▸ What is needed
The word "модальное" marks the lines to copy; find all of them in the entries below.
--- Excerpted records ---
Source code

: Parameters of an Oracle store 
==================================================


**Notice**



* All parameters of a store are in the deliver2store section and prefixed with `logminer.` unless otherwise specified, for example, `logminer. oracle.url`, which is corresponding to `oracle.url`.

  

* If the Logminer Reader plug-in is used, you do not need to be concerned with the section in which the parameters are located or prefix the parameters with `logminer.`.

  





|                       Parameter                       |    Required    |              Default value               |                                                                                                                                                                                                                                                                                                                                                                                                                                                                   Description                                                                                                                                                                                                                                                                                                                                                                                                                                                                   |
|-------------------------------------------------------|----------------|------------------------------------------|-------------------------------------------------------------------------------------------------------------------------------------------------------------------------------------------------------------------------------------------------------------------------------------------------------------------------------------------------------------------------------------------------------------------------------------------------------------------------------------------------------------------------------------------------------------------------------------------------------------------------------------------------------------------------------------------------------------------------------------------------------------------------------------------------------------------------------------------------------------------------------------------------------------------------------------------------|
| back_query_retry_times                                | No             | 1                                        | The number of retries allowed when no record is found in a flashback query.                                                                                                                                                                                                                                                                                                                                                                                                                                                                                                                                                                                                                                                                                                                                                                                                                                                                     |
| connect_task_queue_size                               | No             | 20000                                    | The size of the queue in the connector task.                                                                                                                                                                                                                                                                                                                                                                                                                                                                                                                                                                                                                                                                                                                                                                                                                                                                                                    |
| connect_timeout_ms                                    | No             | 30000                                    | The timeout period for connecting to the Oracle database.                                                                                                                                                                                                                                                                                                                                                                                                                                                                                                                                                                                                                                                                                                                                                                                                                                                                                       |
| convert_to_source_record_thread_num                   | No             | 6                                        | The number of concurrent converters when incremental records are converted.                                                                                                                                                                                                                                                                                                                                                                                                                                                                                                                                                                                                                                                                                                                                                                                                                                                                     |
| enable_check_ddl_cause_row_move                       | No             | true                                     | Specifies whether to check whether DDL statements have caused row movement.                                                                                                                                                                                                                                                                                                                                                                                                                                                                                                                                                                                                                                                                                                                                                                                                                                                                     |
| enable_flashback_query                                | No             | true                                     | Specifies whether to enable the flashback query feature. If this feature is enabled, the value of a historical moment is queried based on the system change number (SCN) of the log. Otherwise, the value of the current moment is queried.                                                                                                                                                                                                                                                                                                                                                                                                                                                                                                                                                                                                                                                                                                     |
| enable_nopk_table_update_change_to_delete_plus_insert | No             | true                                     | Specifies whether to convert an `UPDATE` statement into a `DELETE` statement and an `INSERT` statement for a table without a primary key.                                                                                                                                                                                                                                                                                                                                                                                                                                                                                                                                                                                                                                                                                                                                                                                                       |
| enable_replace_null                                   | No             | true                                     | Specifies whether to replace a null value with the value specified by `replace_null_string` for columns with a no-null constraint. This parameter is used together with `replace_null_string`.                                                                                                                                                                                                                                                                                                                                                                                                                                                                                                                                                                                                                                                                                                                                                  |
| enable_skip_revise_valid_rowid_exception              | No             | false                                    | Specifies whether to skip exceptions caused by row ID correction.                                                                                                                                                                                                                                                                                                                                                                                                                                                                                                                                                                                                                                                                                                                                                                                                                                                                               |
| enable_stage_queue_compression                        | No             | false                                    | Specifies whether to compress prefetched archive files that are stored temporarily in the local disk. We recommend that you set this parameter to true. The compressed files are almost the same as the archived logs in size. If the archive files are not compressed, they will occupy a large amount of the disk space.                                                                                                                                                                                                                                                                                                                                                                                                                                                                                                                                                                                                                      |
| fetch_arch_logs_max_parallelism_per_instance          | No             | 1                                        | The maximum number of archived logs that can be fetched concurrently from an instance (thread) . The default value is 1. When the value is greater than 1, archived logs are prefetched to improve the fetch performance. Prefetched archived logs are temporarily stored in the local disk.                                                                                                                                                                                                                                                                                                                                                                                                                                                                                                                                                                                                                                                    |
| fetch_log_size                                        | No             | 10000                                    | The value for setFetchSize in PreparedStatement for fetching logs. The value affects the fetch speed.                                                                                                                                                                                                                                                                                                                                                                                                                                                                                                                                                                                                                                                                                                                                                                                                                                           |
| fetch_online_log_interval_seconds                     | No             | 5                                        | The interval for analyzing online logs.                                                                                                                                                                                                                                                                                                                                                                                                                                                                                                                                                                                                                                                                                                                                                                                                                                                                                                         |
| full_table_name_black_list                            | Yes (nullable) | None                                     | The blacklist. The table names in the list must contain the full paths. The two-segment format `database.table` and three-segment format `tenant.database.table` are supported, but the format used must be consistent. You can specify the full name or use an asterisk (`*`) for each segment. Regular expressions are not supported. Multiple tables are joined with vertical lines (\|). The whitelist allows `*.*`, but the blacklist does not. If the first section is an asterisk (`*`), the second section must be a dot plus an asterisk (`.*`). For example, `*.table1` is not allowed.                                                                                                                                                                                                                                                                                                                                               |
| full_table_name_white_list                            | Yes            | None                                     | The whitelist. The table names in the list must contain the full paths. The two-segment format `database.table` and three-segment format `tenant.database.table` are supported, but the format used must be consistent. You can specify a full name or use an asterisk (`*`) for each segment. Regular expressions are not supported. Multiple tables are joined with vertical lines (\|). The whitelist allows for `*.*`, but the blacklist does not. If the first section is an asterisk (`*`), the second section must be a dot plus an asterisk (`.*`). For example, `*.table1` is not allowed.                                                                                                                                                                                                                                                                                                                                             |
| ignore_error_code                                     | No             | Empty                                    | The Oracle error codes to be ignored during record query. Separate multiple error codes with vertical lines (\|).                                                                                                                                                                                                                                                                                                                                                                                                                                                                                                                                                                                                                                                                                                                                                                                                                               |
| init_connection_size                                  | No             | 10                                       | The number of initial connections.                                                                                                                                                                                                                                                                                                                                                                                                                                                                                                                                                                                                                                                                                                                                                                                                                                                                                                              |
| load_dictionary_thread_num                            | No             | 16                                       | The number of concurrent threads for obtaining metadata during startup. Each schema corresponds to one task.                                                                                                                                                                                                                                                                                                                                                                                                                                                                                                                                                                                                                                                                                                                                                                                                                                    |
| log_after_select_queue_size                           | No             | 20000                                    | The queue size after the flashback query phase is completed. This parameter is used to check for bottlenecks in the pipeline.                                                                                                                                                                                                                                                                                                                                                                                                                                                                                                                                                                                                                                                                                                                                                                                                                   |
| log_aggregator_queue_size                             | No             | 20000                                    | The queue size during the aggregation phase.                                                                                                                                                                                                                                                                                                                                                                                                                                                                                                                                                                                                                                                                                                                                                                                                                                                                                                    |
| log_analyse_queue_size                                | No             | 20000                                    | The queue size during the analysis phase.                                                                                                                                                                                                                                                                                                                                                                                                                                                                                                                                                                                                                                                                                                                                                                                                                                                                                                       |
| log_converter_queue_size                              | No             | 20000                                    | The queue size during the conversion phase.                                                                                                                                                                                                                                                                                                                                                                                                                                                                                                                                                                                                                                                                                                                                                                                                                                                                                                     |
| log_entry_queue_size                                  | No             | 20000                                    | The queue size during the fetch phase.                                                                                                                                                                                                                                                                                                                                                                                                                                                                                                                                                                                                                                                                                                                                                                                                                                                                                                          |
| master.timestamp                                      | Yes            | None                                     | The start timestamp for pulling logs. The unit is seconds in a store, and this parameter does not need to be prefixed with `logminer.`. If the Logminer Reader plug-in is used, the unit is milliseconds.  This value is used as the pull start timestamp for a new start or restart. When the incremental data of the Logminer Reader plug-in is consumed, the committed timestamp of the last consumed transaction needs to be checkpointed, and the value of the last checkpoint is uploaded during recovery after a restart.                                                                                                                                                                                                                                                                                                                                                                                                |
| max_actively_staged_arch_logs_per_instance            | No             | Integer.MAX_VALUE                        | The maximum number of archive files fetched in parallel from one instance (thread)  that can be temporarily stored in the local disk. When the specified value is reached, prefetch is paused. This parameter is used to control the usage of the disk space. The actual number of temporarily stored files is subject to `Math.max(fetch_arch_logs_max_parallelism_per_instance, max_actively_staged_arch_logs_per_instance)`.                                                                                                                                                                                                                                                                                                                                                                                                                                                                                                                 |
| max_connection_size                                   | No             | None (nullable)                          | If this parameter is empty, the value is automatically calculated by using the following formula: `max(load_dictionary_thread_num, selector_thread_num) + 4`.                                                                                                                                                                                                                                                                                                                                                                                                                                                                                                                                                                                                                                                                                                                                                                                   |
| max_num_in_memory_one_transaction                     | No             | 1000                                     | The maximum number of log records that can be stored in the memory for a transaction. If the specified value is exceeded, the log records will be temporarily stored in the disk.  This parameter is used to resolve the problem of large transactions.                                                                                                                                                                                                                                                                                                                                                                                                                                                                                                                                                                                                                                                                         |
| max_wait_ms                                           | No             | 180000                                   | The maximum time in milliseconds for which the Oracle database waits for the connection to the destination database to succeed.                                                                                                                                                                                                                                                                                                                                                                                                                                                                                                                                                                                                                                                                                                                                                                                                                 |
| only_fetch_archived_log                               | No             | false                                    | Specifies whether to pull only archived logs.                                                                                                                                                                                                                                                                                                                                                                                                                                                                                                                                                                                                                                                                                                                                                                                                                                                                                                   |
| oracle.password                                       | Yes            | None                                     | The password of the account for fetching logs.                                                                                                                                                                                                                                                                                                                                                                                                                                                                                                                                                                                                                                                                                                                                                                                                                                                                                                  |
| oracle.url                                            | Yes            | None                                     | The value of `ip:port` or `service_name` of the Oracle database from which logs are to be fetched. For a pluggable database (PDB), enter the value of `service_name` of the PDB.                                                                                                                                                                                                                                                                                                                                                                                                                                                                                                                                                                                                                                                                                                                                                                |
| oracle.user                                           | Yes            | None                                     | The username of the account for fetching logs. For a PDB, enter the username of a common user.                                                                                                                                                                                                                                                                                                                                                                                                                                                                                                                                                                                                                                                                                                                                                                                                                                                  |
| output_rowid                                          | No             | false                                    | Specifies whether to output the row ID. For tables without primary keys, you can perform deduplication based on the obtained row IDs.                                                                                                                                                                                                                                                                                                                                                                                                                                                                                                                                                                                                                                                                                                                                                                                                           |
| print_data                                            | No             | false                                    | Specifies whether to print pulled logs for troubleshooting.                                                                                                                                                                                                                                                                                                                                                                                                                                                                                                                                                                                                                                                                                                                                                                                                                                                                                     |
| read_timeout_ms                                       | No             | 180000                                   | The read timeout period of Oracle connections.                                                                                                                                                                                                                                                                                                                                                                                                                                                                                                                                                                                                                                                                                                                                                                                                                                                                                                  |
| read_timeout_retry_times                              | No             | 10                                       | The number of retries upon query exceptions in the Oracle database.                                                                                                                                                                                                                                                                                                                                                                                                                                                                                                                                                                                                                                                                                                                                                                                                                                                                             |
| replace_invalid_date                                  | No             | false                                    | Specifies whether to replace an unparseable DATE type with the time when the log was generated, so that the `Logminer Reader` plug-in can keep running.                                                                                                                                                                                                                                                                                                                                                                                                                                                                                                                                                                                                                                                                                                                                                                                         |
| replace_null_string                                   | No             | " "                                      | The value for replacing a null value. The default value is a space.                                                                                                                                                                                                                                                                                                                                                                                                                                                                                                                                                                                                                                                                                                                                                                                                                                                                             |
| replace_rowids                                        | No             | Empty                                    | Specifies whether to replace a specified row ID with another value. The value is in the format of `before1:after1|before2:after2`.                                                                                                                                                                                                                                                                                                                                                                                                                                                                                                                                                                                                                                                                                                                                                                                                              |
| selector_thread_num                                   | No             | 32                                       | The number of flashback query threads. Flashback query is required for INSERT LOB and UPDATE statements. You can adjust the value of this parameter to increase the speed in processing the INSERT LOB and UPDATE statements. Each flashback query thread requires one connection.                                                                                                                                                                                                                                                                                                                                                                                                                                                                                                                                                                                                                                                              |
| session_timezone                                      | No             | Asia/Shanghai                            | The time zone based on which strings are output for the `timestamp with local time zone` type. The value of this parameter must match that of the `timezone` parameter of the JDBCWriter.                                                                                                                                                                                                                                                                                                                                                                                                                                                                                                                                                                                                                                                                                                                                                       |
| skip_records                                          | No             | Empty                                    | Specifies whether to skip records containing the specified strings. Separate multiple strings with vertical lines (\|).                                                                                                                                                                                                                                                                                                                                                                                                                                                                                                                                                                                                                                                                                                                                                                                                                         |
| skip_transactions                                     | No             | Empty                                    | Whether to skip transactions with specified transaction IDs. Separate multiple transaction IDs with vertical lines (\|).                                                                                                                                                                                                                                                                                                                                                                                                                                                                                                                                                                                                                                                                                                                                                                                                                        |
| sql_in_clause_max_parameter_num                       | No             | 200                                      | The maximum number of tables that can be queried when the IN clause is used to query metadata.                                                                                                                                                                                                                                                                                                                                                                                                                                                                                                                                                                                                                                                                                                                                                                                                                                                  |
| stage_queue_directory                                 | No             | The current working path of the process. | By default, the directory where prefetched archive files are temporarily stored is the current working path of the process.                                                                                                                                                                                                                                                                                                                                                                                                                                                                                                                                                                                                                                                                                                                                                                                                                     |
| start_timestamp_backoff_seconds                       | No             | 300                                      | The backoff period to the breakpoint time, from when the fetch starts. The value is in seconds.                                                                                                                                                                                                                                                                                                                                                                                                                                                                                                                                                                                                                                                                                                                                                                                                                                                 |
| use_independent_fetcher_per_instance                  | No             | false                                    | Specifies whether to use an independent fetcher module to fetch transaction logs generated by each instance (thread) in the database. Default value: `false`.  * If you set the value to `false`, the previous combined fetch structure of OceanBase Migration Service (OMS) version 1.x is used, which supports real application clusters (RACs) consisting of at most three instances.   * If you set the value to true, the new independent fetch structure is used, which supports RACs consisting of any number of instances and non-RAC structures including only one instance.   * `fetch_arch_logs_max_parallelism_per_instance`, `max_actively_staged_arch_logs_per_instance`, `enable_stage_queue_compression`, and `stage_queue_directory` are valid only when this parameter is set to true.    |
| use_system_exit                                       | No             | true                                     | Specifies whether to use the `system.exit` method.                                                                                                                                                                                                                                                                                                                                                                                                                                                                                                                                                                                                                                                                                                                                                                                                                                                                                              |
---
--- Excerpted records ---
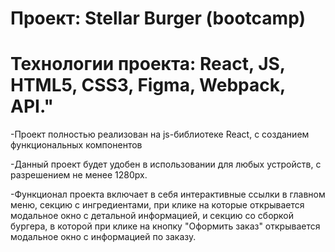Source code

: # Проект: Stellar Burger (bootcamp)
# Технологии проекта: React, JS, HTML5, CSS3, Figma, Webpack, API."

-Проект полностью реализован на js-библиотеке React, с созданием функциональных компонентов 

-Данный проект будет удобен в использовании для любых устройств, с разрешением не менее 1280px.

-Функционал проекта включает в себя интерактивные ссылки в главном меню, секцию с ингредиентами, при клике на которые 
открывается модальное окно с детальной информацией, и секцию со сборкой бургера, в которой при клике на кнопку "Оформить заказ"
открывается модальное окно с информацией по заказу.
---
▸ Exercise solution
открывается модальное окно с детальной информацией, и секцию со сборкой бургера, в которой при клике на кнопку "Оформить заказ"
открывается модальное окно с информацией по заказу.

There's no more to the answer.